То, что он пережил серьезный творческий кризис и ничего не написал после «Плахи» — наверное, тоже в известном смысле, закономерно. Потому что в советское время он мог существовать. А вот то, что настало потом… Не очень понятно, где ему было жить. Не очень понятно, что ему нужно… Ну посол в Люксембурге — что это за должность для него, что за ниша? Он утратил свой авторитет, и он стал классиком, памятником, но он перестал быть человеком, к которому прислушиваются. Наверное, в этом была ещё его такая главная беда.
При разговоре о причинах его успеха проще всего сказать, что Айтматова пиарила советская власть, потому что он был доказательством успеха её национальной политики… Это не так.
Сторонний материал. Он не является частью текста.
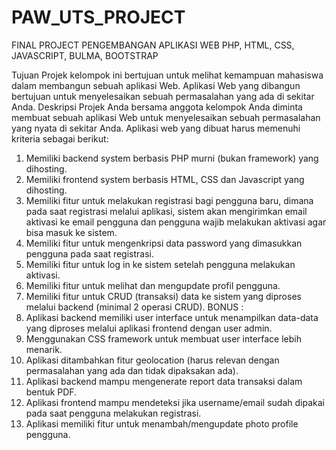 # PAW_UTS_PROJECT
FINAL PROJECT PENGEMBANGAN APLIKASI WEB PHP, HTML, CSS, JAVASCRIPT, BULMA, BOOTSTRAP

Tujuan Projek kelompok ini bertujuan untuk melihat kemampuan mahasiswa dalam membangun sebuah
aplikasi Web. Aplikasi Web yang dibangun bertujuan untuk menyelesaikan sebuah permasalahan
yang ada di sekitar Anda.
Deskripsi Projek
Anda bersama anggota kelompok Anda diminta membuat sebuah aplikasi Web untuk
menyelesaikan sebuah permasalahan yang nyata di sekitar Anda. Aplikasi web yang dibuat harus
memenuhi kriteria sebagai berikut:
1. Memiliki backend system berbasis PHP murni (bukan framework) yang dihosting.
2. Memiliki frontend system berbasis HTML, CSS dan Javascript yang dihosting.
3. Memiliki fitur untuk melakukan registrasi bagi pengguna baru, dimana pada saat registrasi
melalui aplikasi, sistem akan mengirimkan email aktivasi ke email pengguna dan pengguna
wajib melakukan aktivasi agar bisa masuk ke sistem.
4. Memiliki fitur untuk mengenkripsi data password yang dimasukkan pengguna pada saat
registrasi.
5. Memiliki fitur untuk log in ke sistem setelah pengguna melakukan aktivasi.
6. Memiliki fitur untuk melihat dan mengupdate profil pengguna.
7. Memiliki fitur untuk CRUD (transaksi) data ke sistem yang diproses melalui backend
(minimal 2 operasi CRUD).
BONUS :
1. Aplikasi backend memiliki user interface untuk menampilkan data-data yang diproses
melalui aplikasi frontend dengan user admin.
2. Menggunakan CSS framework untuk membuat user interface lebih menarik.
3. Aplikasi ditambahkan fitur geolocation (harus relevan dengan permasalahan yang ada dan
tidak dipaksakan ada).
4. Aplikasi backend mampu mengenerate report data transaksi dalam bentuk PDF.
5. Aplikasi frontend mampu mendeteksi jika username/email sudah dipakai pada saat
pengguna melakukan registrasi.
6. Aplikasi memiliki fitur untuk menambah/mengupdate photo profile pengguna.
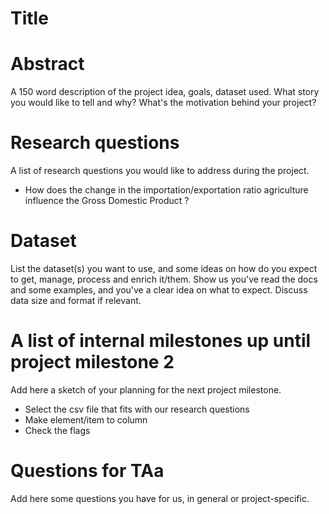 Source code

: # Title

# Abstract
A 150 word description of the project idea, goals, dataset used. What story you would like to tell and why? What's the motivation behind your project?

# Research questions
A list of research questions you would like to address during the project.

* How does the change in the importation/exportation ratio agriculture influence the Gross Domestic Product ?

# Dataset
List the dataset(s) you want to use, and some ideas on how do you expect to get, manage, process and enrich it/them. Show us you've read the docs and some examples, and you've a clear idea on what to expect. Discuss data size and format if relevant.

# A list of internal milestones up until project milestone 2
Add here a sketch of your planning for the next project milestone.
* Select the csv file that fits with our research questions
* Make element/item to column
* Check the flags

# Questions for TAa
Add here some questions you have for us, in general or project-specific.

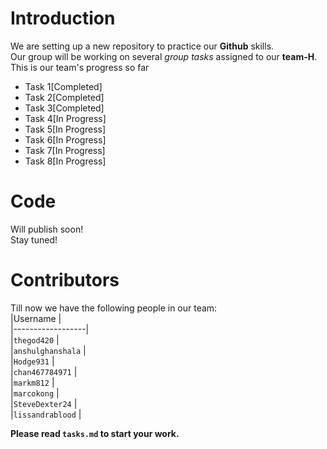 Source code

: # Introduction  
We are setting up a new repository to practice our **Github** skills.  
Our group will be working on several *group tasks* assigned to our **team-H**.  
This is our team's progress so far 
 -  Task 1[Completed] 
 -  Task 2[Completed]
 -  Task 3[Completed]
 -  Task 4[In Progress] 
 -  Task 5[In Progress]
 -  Task 6[In Progress]
 -  Task 7[In Progress] 
 -  Task 8[In Progress]


# Code  
Will publish soon!  
Stay tuned!  
  
# Contributors  
Till now we have the following people in our team:  
|Username          |  
|------------------|  
|`thegod420` |  
|`anshulghanshala` |  
|`Hodge931` |  
|`chan467784971` |  
|`markm812` |  
|`marcokong` |  
|`SteveDexter24` |  
|`lissandrablood` |



**Please read `tasks.md` to start your work.**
Великие авторы советской эпохи, республиканские авторы: это Василь Быков в Белоруссии, это Нодар Думбадзе в Грузии, это, конечно, Чингиз Айтматов в Киргизии, это многие авторы в Украине — одного кого-то затрудняюсь назвать, а в Белоруссии ещё тот же Короткевич. Кстати говоря, в Украине, в официальной культуре были довольно сильные имена, такие как Олесь Гончар с его «Собором». Много было таких авторов. И вот самое здесь удивительное то, что выживали и завоевывали славу эти авторы не за счет советского пиара, а за счет потрясающей изобразительной силы.
Возьмите, например, замечательные совершенно тексты у Думбадзе. За счет чего он обретал свою славу? Конечно, за счет того, что в республиках многое позволялось, что запрещалось в Москве. Поэтому первый роман о коррупции, об издевательствах в суде, о чудовищной деградации социума назывался «Белые флаги», и написал его Думбадзе, и напечатан он был в Грузии. А, соответственно, Айтматов в «Ранних журавлях» в гораздо большей степени, чем Распутин в «Живи и помни», мог рассказать о том, каким кошмаром был военный голод, и каким адом была война в тылу. И «Ранние журавли» — это, на самом деле, одна из самых страшных повестей в русской литературе.
Точно так же в «Топольке» он многое мог позволить себе дорассказать, что не проскакивало или, с трудом обдирая себе шкуру, проходило в центральной России. Потому что там это списывалось на местный колорит, на перегибы, на что-то такое. Или «Прощай, Гульсары!» Очень многое было можно рассказать из того, что замалчивалось. Не будем забывать, что ведь «Буранный полустанок», в котором тоже очень многое сказано о коллективизации и репрессиях, был напечатан в 1980 году. Изначально этот роман назывался «Обруч» — речь идет об обруче, как бы сдавливающем голову Манкурта. А «Буранный полустанок» — название, которое пришлось придумать, чтобы скрыть пастернаковскую строчку. Но Айтматов сказал перед публикацией, что это «не стихи Пастернака, а его перевод Шекспира». Интернета не было, и партийные редакторы были людьми недалекими и поверили. Но ведь этот роман был напечатан в 1980 году. В центральной России, я думаю, такая мера откровенности была не проханже.
Насколько богаче мы были за счет этих так называемых «окраин» и так называемого «азиатского подбрюшья», и насколько же сладко мечтать о том, что рано или поздно мы сбежимся снова, потому что чем больше площадь, тем меньше давление, распределяемое по ней. Перечитывайте Айтматова. Это живая наша классика.